Dat betekent dat de verzoeken onder I en II worden afgewezen.

Kosten

4.18.
[verzoeker] verzoekt begroting van zijn kosten op de voet van artikel 1019aa Rv en een kostenveroordeling van ATP. [verzoeker] begroot de kosten die verband houden met het deelgeschil op € 6.171,- (20 uren × € 255,-, te vermeerderen met 21% btw).

4.19.
In het kader van artikel 1019aa Rv dient de zogenoemde dubbele redelijkheidstoets te worden gehanteerd: het dient redelijk te zijn dat de kosten zijn gemaakt en de hoogte van de kosten dient eveneens redelijk te zijn. Daarvan is in dit geval sprake. De kosten worden daarom begroot op het bedrag van € 6.171,-. ATP heeft de hoogte van de kosten niet concreet betwist. Dat, zoals ATP betoogt, ‘de kosten nogal hoog voorkomen’ is daartoe onvoldoende. Het uurtarief is redelijk. Daarnaast is het aantal aan de zaak bestede uren gelet op de omvang van de zaak redelijk. Het is geen doorsnee zaak. Omdat aansprakelijkheid niet is vast komen staan, is voor een veroordeling van ATP in de buitengerechtelijke kosten geen ruimte.

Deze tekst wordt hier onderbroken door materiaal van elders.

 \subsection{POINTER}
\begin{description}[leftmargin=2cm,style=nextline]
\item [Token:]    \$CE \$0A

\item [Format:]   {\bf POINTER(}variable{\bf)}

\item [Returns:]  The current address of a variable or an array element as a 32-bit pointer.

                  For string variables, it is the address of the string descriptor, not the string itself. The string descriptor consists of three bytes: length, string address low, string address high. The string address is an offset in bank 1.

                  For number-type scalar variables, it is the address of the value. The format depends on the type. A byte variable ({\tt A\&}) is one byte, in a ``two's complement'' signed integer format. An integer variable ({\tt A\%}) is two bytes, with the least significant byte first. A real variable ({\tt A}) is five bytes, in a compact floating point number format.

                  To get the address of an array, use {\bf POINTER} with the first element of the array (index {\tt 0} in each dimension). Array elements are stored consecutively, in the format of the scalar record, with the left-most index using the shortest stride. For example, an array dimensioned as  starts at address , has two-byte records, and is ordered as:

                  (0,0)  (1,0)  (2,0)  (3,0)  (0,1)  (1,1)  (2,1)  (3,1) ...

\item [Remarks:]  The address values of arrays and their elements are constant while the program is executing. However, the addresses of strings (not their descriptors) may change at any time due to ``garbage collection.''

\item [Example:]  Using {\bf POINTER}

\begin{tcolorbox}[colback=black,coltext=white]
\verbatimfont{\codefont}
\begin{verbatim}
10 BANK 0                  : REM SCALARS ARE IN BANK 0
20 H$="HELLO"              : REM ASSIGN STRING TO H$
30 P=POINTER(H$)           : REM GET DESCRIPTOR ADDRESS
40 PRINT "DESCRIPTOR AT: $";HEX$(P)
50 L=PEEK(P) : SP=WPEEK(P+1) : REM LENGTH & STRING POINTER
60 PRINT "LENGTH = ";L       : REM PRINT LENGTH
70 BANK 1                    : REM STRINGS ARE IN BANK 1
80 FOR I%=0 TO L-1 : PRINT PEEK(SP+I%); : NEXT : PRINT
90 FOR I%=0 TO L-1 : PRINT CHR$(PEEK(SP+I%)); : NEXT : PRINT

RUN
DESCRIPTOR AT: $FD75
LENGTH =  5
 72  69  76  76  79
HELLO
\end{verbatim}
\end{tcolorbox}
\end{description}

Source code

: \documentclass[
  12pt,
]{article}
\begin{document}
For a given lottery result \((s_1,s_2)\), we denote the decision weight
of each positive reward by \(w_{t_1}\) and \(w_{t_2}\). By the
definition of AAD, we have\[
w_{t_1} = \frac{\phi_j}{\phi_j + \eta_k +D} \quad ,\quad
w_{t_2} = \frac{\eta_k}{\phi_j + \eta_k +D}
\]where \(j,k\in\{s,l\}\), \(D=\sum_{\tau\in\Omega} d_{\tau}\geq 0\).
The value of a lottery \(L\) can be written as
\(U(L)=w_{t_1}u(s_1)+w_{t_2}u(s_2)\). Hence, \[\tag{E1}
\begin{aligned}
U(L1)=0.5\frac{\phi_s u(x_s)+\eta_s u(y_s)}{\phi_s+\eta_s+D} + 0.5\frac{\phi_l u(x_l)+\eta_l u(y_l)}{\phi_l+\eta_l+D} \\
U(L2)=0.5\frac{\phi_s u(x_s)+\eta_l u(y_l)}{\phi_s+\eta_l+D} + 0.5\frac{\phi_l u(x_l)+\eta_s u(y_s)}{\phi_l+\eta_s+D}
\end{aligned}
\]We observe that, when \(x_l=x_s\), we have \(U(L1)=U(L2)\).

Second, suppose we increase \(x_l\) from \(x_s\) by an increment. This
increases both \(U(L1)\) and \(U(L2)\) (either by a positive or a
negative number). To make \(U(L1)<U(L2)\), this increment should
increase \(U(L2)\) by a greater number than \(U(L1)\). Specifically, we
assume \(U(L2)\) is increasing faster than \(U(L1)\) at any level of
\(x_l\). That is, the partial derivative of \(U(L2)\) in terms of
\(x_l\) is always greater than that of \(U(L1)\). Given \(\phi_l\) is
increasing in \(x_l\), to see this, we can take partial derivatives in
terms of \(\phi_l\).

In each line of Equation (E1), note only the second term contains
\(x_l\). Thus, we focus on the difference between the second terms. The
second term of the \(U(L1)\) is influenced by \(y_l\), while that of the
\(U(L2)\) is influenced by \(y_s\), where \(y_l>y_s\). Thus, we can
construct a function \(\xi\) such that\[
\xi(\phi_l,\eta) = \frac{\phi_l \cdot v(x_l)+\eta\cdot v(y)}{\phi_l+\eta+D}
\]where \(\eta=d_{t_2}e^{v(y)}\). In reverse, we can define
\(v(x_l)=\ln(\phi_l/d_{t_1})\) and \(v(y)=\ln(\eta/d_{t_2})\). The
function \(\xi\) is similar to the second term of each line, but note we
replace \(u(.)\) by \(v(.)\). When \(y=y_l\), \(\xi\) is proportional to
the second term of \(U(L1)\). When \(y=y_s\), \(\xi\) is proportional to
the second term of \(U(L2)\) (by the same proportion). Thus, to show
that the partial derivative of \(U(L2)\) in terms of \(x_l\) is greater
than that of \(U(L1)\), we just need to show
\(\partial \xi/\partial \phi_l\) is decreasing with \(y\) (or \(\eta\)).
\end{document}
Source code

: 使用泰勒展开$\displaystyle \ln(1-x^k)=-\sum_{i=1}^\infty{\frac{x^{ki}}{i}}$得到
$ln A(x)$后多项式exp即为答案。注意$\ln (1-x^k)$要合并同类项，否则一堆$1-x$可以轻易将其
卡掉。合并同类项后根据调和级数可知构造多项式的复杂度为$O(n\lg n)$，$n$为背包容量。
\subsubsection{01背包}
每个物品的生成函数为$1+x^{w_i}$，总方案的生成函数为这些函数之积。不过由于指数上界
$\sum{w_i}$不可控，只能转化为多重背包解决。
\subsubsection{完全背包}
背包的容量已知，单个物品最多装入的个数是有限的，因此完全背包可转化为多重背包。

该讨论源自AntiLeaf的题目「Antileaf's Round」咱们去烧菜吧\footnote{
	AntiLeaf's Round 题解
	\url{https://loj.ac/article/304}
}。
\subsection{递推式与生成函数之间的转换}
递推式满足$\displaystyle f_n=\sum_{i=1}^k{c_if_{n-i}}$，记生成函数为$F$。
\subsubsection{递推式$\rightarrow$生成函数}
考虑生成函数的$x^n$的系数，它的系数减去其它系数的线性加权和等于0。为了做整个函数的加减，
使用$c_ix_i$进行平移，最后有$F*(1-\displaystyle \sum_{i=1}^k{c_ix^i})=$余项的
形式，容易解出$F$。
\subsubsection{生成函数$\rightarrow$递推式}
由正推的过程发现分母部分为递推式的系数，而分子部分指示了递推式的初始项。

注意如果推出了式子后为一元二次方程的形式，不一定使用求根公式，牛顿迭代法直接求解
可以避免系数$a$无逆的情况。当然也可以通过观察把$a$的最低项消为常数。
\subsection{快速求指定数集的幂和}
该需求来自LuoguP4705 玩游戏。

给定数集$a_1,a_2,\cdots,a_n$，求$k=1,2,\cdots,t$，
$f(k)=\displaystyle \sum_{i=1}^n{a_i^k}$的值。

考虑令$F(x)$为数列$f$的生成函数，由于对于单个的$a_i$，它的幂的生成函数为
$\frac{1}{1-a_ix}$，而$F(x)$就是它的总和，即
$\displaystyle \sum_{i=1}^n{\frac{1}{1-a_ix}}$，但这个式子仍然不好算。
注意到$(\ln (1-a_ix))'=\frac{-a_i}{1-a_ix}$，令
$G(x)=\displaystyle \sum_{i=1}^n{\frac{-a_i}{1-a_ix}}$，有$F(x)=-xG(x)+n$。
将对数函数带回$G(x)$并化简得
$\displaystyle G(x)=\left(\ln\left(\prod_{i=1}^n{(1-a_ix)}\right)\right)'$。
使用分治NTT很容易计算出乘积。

1Richtlijn (EU) 2015/2302 van het Europees Parlement en de Raad van 25 november 2015 betreffende pakketreizen en gekoppelde reisarrangementen, houdende wijziging van Verordening (EG) nr. 2006/2004 en van Richtlijn 2011/83/EU van het Europees Parlement en de Raad, en tot intrekking van Richtlijn 90/314/EEG van de Raad (PbEU L 326/1).